** What to work on **
Return the lines of the data below in which the string "lists" occurs.

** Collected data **

+---+

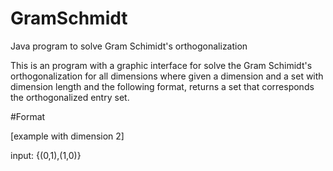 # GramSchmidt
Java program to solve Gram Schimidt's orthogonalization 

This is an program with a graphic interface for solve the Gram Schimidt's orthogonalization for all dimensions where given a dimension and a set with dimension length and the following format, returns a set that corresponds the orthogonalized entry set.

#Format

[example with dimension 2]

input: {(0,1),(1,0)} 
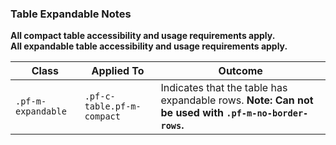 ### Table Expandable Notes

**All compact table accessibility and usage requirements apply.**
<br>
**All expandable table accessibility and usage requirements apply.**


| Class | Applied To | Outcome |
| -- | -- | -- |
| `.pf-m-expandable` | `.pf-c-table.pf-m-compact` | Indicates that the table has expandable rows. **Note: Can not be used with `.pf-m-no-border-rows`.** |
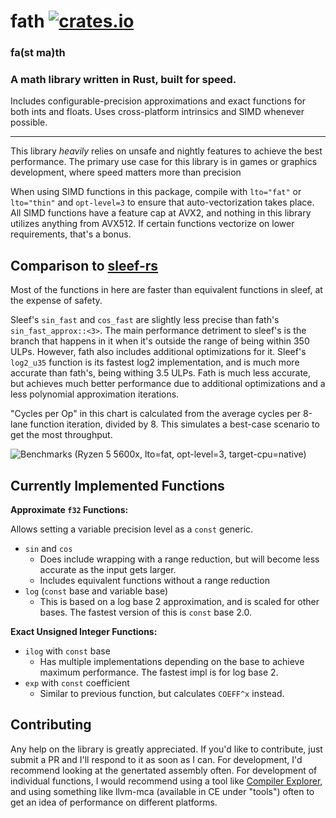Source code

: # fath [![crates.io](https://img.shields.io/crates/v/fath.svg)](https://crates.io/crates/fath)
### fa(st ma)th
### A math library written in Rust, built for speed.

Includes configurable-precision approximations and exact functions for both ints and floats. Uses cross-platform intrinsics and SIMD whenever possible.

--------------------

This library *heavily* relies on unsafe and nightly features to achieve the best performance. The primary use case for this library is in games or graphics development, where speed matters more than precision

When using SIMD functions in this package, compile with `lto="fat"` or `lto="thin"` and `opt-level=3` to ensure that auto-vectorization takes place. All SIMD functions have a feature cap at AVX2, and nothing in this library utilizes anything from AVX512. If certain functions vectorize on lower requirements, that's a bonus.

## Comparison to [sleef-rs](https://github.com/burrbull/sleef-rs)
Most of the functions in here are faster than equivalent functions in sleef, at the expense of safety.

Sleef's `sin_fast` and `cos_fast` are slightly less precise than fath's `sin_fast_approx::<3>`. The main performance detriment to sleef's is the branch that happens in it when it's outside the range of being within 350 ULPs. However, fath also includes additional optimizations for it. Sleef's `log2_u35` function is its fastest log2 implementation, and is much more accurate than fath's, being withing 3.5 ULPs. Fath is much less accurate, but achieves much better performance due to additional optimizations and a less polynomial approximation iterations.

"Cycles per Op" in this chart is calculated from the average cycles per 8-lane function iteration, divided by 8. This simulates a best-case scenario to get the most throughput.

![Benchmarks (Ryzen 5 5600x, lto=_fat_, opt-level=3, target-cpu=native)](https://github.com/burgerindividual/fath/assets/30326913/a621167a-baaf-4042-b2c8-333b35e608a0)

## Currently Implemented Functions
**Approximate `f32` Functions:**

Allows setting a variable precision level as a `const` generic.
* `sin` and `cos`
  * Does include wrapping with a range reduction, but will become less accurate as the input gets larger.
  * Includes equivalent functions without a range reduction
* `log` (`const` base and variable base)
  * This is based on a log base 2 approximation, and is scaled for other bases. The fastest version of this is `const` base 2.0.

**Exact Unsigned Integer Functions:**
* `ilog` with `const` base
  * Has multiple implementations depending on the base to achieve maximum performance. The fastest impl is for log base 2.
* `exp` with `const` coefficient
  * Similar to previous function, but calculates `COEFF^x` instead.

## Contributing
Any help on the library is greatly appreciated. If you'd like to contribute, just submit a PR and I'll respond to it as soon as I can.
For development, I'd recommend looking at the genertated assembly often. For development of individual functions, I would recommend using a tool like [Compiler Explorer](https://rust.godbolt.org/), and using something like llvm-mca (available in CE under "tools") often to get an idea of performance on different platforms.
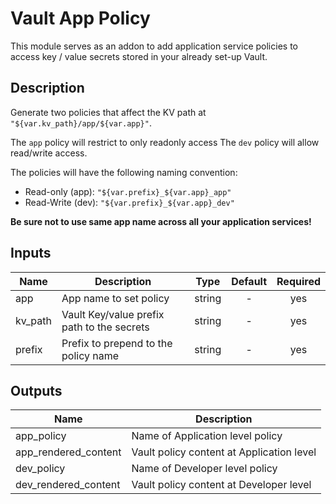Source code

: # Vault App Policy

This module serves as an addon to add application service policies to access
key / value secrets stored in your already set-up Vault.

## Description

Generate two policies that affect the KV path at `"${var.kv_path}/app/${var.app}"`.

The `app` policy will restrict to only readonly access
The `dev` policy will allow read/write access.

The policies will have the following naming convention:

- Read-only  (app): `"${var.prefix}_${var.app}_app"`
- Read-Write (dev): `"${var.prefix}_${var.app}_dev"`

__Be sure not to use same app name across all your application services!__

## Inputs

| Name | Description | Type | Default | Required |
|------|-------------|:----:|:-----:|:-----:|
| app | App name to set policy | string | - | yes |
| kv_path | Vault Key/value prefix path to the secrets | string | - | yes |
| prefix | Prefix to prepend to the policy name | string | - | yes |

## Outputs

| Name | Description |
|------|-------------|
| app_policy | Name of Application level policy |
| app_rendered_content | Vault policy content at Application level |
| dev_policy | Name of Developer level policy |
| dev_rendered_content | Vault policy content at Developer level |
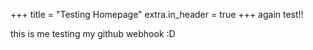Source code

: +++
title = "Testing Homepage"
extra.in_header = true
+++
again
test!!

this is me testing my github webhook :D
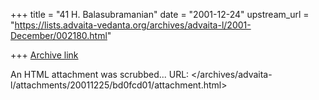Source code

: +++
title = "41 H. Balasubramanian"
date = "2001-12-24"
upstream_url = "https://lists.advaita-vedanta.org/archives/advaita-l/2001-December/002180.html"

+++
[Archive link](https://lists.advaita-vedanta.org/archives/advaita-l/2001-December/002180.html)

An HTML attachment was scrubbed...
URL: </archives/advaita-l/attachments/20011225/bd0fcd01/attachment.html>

+---+

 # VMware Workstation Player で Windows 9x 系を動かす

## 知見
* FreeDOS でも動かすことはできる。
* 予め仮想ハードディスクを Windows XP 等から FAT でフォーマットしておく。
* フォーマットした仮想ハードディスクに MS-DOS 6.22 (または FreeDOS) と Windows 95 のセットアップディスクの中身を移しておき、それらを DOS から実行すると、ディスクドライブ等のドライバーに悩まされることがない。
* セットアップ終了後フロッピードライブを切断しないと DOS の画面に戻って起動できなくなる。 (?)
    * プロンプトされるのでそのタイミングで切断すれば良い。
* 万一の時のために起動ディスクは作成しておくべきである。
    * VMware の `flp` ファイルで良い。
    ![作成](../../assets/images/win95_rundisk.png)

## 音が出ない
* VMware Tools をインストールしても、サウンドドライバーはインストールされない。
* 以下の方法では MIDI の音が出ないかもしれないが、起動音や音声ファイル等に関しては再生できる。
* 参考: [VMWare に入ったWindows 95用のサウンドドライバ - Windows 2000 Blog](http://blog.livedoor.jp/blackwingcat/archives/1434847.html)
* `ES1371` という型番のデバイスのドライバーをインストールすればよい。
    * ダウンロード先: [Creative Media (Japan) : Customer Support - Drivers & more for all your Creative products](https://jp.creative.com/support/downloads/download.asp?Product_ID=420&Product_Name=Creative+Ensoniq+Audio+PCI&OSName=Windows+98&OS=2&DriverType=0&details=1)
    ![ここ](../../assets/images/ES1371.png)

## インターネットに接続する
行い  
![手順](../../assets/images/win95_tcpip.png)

+---+

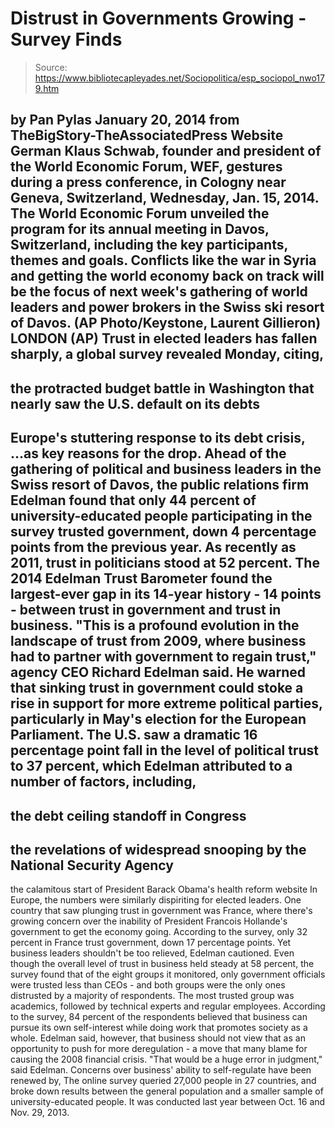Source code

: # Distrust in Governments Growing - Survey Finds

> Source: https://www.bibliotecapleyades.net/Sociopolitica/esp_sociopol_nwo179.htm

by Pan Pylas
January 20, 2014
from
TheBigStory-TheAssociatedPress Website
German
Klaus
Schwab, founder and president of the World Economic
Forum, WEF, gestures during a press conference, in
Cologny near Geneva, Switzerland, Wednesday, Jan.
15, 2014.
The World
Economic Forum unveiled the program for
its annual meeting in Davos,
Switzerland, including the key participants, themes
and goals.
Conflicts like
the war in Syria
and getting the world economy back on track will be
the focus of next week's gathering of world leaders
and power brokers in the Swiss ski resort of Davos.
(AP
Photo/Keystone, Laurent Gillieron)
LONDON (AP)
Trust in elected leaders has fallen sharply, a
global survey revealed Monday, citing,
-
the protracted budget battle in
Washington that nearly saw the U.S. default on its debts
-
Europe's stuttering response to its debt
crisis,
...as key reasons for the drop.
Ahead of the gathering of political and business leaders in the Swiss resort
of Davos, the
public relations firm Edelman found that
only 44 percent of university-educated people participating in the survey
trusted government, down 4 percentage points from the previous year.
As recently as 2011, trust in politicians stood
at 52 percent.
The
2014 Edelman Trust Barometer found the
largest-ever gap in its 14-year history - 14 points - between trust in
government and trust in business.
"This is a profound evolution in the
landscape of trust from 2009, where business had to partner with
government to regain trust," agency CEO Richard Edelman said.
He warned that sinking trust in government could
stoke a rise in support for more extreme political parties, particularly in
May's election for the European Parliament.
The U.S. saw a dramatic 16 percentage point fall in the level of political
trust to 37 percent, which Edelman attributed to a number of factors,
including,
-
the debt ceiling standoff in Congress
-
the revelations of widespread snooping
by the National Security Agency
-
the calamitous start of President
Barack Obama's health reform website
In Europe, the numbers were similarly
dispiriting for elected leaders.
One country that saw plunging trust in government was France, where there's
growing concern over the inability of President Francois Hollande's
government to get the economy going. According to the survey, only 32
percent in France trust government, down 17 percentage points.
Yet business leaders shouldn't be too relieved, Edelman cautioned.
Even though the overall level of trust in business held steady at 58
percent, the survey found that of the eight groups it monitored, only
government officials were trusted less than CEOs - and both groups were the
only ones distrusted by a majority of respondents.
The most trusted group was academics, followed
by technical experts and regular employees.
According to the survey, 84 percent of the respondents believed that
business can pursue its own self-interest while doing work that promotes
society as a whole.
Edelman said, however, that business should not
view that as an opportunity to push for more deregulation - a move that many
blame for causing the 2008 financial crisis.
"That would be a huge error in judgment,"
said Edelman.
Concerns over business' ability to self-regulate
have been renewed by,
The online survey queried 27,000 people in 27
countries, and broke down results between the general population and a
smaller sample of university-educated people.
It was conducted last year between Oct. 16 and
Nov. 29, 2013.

+---+

** Result below **
upstream_url = "https://lists.advaita-vedanta.org/archives/advaita-l/2001-December/002180.html"
[Archive link](https://lists.advaita-vedanta.org/archives/advaita-l/2001-December/002180.html)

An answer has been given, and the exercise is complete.